A graph-based approach for web robot detection.

It is a common belief that the majority of Internet traﬃc is generated by humans. This is not completely true. In fact, about half of the traﬃc is generated by web robots, that is, software agents used to crawl websites and fetch their content in a completely automatic way. Some web robots are used by search engines to index web resources, while others are used for malicious purposes such as to exploit website vulnerabilities. The identiﬁcation of web robot traﬃc is therefore of paramount importance. The goal of this thesis work is to discover the structural properties of websites from the analysis of the log ﬁles stored by web servers and identify web robots. In particular, the identiﬁcation relies on an innovative graph-based approach, based on a Request Dependency Graph, whose nodes represent web resources and whose edges are their relationships. More speciﬁcally, the Request Dependency Graph determines primary resources, that in general are web pages, and embedded resources, that is, all the objects referenced inside pages. It is important to outline that the proposed method focuses on the browsing behavior of web robots and does not depend on the website structure, thus allowing its application on diﬀerent websites. From the structural analysis of websites, various behavioral patterns have been determined, highlighting the diﬀerences between human users and web robots.

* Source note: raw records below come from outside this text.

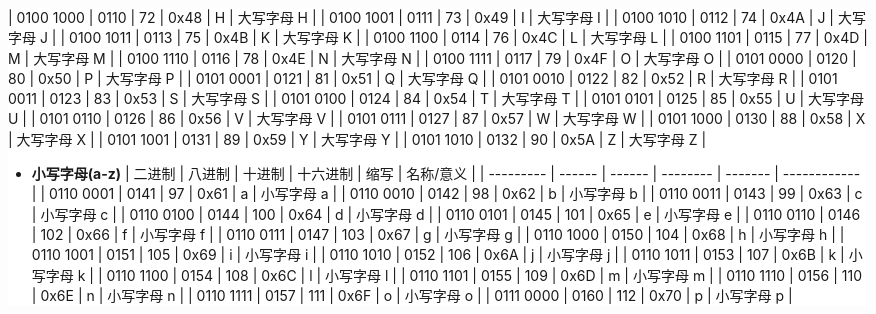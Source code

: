   | 0100 1000 | 0110 | 72 | 0x48 | H | 大写字母 H |
  | 0100 1001 | 0111 | 73 | 0x49 | I | 大写字母 I |
  | 0100 1010 | 0112 | 74 | 0x4A | J | 大写字母 J |
  | 0100 1011 | 0113 | 75 | 0x4B | K | 大写字母 K |
  | 0100 1100 | 0114 | 76 | 0x4C | L | 大写字母 L |
  | 0100 1101 | 0115 | 77 | 0x4D | M | 大写字母 M |
  | 0100 1110 | 0116 | 78 | 0x4E | N | 大写字母 N |
  | 0100 1111 | 0117 | 79 | 0x4F | O | 大写字母 O |
  | 0101 0000 | 0120 | 80 | 0x50 | P | 大写字母 P |
  | 0101 0001 | 0121 | 81 | 0x51 | Q | 大写字母 Q |
  | 0101 0010 | 0122 | 82 | 0x52 | R | 大写字母 R |
  | 0101 0011 | 0123 | 83 | 0x53 | S | 大写字母 S |
  | 0101 0100 | 0124 | 84 | 0x54 | T | 大写字母 T |
  | 0101 0101 | 0125 | 85 | 0x55 | U | 大写字母 U |
  | 0101 0110 | 0126 | 86 | 0x56 | V | 大写字母 V |
  | 0101 0111 | 0127 | 87 | 0x57 | W | 大写字母 W |
  | 0101 1000 | 0130 | 88 | 0x58 | X | 大写字母 X |
  | 0101 1001 | 0131 | 89 | 0x59 | Y | 大写字母 Y |
  | 0101 1010 | 0132 | 90 | 0x5A | Z | 大写字母 Z |

- **小写字母(a-z)**
  | 二进制 | 八进制 | 十进制 | 十六进制 | 缩写 | 名称/意义 |
  | --------- | ------ | ------ | -------- | ------- | ------------ |
  | 0110 0001 | 0141 | 97 | 0x61 | a | 小写字母 a |
  | 0110 0010 | 0142 | 98 | 0x62 | b | 小写字母 b |
  | 0110 0011 | 0143 | 99 | 0x63 | c | 小写字母 c |
  | 0110 0100 | 0144 | 100 | 0x64 | d | 小写字母 d |
  | 0110 0101 | 0145 | 101 | 0x65 | e | 小写字母 e |
  | 0110 0110 | 0146 | 102 | 0x66 | f | 小写字母 f |
  | 0110 0111 | 0147 | 103 | 0x67 | g | 小写字母 g |
  | 0110 1000 | 0150 | 104 | 0x68 | h | 小写字母 h |
  | 0110 1001 | 0151 | 105 | 0x69 | i | 小写字母 i |
  | 0110 1010 | 0152 | 106 | 0x6A | j | 小写字母 j |
  | 0110 1011 | 0153 | 107 | 0x6B | k | 小写字母 k |
  | 0110 1100 | 0154 | 108 | 0x6C | l | 小写字母 l |
  | 0110 1101 | 0155 | 109 | 0x6D | m | 小写字母 m |
  | 0110 1110 | 0156 | 110 | 0x6E | n | 小写字母 n |
  | 0110 1111 | 0157 | 111 | 0x6F | o | 小写字母 o |
  | 0111 0000 | 0160 | 112 | 0x70 | p | 小写字母 p |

Identificazione dei web robot tramite un approccio basato sui grafi. È opinione diﬀusa che la quasi totalità del traﬃco Internet sia generato dagli umani. Non è eﬀettivamente così. Nella realtà, la metà circa del traﬃco è generata da web robot, che sono programmi utilizzati per navigare i siti web ed acquisirne dati in modo del tutto automatico. Alcuni robot sono utilizzati dai motori di ricerca per l’indicizzazione delle risorse, mentre altri vengono usati per scopi malevoli come per sfruttare le vulnerabilità dei siti web. Per questi motivi, l’identiﬁcazione dei web robot è di primaria importanza. L’obiettivo di questo lavoro di tesi è di indagare le proprietà strutturali dei siti web, partendo dalla analisi dei log registrati dai server web, e di identiﬁcare i web robot. In particolare, l’identiﬁcazione viene eﬀettuata applicando un innovativo metodo basato sui graﬁ, il quale è fondato su un Grafo della Dipendenza tra le Richieste, i cui nodi rappresentano le risorse del sito ed i cui archi sono le loro relazioni. Scendendo nel dettaglio, il Grafo della Dipendenza tra le Richieste determina quali risorse sono primarie (che in generale sono pagine) e quali sono invece secondarie (tutti gli oggetti richiamati all’interno delle pagine). Dall’analisi strutturale dei siti sono stati determinati alcuni pattern comportamentali, i quali evidenziano le diﬀerenze tra gli utenti umani ed i robot. È importante sottolineare che il metodo proposto si basa sulle caratteristiche della navigazione dei web robot e non dipende dalla struttura del sito, perciò consente di essere applicato su diversi siti web.